» **TASK STATEMENT**
Retype, exactly and only, each line from the one containing "do the trick." to the end of the records below.
[PROVIDED ENTRIES Boundary: Start]
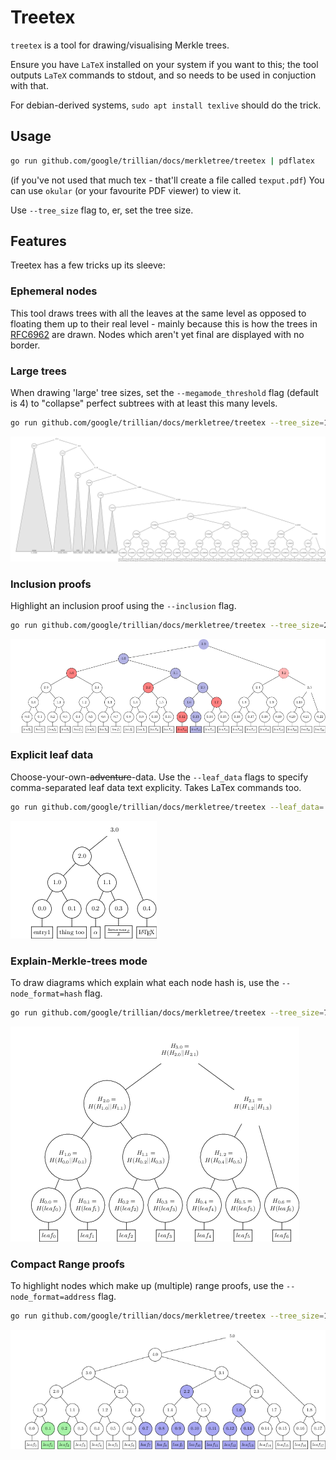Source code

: Treetex
=======

`treetex` is a tool for drawing/visualising Merkle trees.

Ensure you have `LaTeX` installed on your system if you want to this; the tool
outputs `LaTeX` commands to stdout, and so needs to be used in conjuction with
that.

For debian-derived systems, `sudo apt install texlive` should do the trick.


Usage
-----

```bash
go run github.com/google/trillian/docs/merkletree/treetex | pdflatex
```
(if you've not used that much tex - that'll create a file called `texput.pdf`)
You can use `okular` (or your favourite PDF viewer) to view it.

Use `--tree_size` flag to, er, set the tree size.


Features
--------
Treetex has a few tricks up its sleeve:

### Ephemeral nodes

This tool draws trees with all the leaves at the same level as opposed to
floating them up to their real level - mainly because this is how the trees in
[RFC6962](https://tools.ietf.org/html/rfc6962) are drawn.
Nodes which aren't yet final are displayed with no border.

### Large trees
When drawing 'large' tree sizes, set the `--megamode_threshold` flag (default
is 4) to "collapse" perfect subtrees with at least this many levels.

```bash
go run github.com/google/trillian/docs/merkletree/treetex --tree_size=100023 --megamode_threshold=4
```
![large tree](images/large.png)


### Inclusion proofs
Highlight an inclusion proof using the `--inclusion` flag.

```bash
go run github.com/google/trillian/docs/merkletree/treetex --tree_size=23 --inclusion=13
```

![inclusion proof](images/inclusion.png)

### Explicit leaf data
Choose-your-own-~~adventure~~-data.
Use the `--leaf_data` flags to specify comma-separated leaf data text explicity.
Takes LaTex commands too.

```bash
go run github.com/google/trillian/docs/merkletree/treetex --leaf_data='entry1,thing too,${\alpha}$,${\frac{bananas_{\beta}}{\delta}}$,{\LaTeX}'
```

![leaf data](images/leafdata.png)

### Explain-Merkle-trees mode
To draw diagrams which explain what each node hash is, use the
`--node_format=hash` flag.

```bash
go run github.com/google/trillian/docs/merkletree/treetex --tree_size=7 --node_format=hash
```

![hash mode](images/hashmode.png)

### Compact Range proofs
To highlight nodes which make up (multiple) range proofs, use the
`--node_format=address` flag.

```bash
go run github.com/google/trillian/docs/merkletree/treetex --tree_size=18 --ranges=1:3,7:14
```

![compact ranges](images/compactrange.png)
[PROVIDED ENTRIES Boundary: End]
» **OUTPUT OF THE TASK**
For debian-derived systems, `sudo apt install texlive` should do the trick.


Usage
-----

```bash
go run github.com/google/trillian/docs/merkletree/treetex | pdflatex
```
(if you've not used that much tex - that'll create a file called `texput.pdf`)
You can use `okular` (or your favourite PDF viewer) to view it.

Use `--tree_size` flag to, er, set the tree size.


Features
--------
Treetex has a few tricks up its sleeve:

### Ephemeral nodes

This tool draws trees with all the leaves at the same level as opposed to
floating them up to their real level - mainly because this is how the trees in
[RFC6962](https://tools.ietf.org/html/rfc6962) are drawn.
Nodes which aren't yet final are displayed with no border.

### Large trees
When drawing 'large' tree sizes, set the `--megamode_threshold` flag (default
is 4) to "collapse" perfect subtrees with at least this many levels.

```bash
go run github.com/google/trillian/docs/merkletree/treetex --tree_size=100023 --megamode_threshold=4
```
![large tree](images/large.png)


### Inclusion proofs
Highlight an inclusion proof using the `--inclusion` flag.

```bash
go run github.com/google/trillian/docs/merkletree/treetex --tree_size=23 --inclusion=13
```

![inclusion proof](images/inclusion.png)

### Explicit leaf data
Choose-your-own-~~adventure~~-data.
Use the `--leaf_data` flags to specify comma-separated leaf data text explicity.
Takes LaTex commands too.

```bash
go run github.com/google/trillian/docs/merkletree/treetex --leaf_data='entry1,thing too,${\alpha}$,${\frac{bananas_{\beta}}{\delta}}$,{\LaTeX}'
```

![leaf data](images/leafdata.png)

### Explain-Merkle-trees mode
To draw diagrams which explain what each node hash is, use the
`--node_format=hash` flag.

```bash
go run github.com/google/trillian/docs/merkletree/treetex --tree_size=7 --node_format=hash
```

![hash mode](images/hashmode.png)

### Compact Range proofs
To highlight nodes which make up (multiple) range proofs, use the
`--node_format=address` flag.

```bash
go run github.com/google/trillian/docs/merkletree/treetex --tree_size=18 --ranges=1:3,7:14
```

![compact ranges](images/compactrange.png)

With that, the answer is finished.